## Goal of the exercise
Gather from the listing below each line that includes the word "calendar", and copy it.

== == ==

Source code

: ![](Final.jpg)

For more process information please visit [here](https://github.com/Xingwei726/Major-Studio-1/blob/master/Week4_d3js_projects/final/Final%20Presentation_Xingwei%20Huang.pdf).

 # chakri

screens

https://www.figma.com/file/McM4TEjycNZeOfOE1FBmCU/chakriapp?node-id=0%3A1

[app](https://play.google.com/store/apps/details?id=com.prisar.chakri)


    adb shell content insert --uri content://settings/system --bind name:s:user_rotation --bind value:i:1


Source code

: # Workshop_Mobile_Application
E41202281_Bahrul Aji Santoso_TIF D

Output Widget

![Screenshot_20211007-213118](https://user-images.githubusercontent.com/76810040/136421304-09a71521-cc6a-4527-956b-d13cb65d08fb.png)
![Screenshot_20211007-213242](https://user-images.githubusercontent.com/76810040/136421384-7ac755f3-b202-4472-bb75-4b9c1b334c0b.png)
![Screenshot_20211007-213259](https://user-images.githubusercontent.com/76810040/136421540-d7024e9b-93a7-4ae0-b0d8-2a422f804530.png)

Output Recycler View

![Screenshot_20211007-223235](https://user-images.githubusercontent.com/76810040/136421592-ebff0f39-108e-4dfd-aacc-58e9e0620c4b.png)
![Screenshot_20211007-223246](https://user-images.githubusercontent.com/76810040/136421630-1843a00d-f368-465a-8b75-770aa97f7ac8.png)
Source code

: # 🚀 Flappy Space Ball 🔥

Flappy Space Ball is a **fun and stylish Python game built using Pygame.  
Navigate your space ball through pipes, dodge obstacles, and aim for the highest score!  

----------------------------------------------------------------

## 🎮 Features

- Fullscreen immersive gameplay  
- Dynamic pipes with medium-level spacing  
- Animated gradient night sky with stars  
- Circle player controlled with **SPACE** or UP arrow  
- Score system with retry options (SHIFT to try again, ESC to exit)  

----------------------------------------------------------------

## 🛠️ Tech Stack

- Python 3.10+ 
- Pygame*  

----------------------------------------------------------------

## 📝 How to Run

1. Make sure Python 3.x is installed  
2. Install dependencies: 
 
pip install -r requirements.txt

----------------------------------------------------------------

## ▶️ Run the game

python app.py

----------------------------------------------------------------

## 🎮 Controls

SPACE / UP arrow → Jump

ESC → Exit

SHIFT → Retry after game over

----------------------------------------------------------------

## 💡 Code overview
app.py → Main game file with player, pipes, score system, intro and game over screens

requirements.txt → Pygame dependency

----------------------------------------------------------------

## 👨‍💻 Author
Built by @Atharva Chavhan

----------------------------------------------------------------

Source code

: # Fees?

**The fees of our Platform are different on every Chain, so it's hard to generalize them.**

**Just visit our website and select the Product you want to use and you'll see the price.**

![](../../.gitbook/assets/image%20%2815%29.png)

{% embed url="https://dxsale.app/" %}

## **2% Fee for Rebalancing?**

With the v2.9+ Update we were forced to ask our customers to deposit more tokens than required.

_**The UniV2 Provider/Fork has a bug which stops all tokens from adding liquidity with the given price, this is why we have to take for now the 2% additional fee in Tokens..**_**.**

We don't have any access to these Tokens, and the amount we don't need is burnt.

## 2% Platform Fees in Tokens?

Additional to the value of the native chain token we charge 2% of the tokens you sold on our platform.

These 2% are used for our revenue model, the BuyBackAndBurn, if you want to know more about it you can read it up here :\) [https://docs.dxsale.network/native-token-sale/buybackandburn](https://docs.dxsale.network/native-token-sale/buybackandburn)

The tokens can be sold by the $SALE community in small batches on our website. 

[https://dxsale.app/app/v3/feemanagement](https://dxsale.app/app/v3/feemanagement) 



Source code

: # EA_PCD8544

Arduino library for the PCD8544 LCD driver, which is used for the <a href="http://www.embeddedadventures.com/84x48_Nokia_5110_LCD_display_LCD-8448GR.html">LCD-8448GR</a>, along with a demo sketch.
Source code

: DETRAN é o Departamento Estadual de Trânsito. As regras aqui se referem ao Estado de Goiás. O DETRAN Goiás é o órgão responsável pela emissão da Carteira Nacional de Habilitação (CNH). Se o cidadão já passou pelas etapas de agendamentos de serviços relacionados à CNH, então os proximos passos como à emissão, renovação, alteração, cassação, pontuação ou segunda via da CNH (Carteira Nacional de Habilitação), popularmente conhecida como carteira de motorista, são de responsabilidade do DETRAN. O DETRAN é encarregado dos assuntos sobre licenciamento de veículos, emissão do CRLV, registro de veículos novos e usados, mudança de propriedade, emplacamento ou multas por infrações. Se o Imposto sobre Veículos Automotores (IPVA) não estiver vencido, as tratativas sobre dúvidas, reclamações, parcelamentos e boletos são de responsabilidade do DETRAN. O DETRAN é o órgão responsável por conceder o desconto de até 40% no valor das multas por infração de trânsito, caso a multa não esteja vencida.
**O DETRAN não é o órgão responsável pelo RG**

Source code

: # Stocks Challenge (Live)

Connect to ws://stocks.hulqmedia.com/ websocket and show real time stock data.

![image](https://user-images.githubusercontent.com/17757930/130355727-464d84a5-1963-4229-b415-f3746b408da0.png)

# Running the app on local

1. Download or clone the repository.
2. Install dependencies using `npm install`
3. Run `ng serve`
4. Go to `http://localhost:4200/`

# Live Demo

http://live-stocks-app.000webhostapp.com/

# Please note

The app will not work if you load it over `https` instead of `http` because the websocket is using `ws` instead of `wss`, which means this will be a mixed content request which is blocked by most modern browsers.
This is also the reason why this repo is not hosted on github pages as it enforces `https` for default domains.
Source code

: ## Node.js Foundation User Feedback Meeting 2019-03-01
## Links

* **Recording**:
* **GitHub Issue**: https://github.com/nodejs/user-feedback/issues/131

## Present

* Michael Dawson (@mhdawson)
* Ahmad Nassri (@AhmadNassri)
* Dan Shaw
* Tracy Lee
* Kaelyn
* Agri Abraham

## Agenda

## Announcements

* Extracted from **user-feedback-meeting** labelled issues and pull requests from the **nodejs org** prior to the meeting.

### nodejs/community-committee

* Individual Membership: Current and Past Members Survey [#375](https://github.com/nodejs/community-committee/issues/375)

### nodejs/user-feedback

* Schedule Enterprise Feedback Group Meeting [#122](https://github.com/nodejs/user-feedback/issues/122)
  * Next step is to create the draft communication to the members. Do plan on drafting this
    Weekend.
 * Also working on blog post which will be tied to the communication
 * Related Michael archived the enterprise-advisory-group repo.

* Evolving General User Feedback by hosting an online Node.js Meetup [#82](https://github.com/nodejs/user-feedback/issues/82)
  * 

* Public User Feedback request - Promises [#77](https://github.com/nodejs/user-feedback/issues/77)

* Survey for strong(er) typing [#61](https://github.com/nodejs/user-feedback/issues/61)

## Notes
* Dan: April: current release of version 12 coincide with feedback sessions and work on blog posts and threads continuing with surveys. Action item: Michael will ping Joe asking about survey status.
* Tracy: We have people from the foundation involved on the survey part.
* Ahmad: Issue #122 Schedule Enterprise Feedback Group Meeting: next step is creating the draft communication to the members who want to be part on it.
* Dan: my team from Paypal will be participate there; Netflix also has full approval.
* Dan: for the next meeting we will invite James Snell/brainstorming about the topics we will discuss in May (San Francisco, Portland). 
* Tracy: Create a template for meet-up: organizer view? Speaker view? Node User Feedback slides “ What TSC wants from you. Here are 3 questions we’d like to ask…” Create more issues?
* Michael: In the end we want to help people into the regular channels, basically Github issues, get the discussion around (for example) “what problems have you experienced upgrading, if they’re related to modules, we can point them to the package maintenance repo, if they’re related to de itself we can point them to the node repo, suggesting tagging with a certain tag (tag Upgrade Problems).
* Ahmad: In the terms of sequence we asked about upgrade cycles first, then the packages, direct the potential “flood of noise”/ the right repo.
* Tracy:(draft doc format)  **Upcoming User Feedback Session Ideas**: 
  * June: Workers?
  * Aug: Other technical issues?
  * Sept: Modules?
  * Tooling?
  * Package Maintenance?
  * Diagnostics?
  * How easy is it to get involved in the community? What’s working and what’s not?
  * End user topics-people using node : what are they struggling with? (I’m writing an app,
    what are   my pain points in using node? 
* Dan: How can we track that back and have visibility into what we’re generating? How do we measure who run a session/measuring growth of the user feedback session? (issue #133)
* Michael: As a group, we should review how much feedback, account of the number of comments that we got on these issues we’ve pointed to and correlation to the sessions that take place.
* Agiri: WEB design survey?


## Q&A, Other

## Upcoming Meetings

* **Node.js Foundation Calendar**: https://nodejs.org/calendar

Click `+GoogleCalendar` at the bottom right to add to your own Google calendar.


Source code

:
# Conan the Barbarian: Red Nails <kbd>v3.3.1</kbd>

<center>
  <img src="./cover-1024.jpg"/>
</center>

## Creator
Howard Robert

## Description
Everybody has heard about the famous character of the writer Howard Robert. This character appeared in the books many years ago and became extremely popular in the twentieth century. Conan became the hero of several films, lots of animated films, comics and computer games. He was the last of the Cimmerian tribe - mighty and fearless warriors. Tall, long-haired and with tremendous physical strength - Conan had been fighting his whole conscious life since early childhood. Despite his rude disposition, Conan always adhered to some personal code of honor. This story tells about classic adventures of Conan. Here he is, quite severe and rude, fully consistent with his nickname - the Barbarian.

== == ==

## Answer section
* **Node.js Foundation Calendar**: https://nodejs.org/calendar
Click `+GoogleCalendar` at the bottom right to add to your own Google calendar.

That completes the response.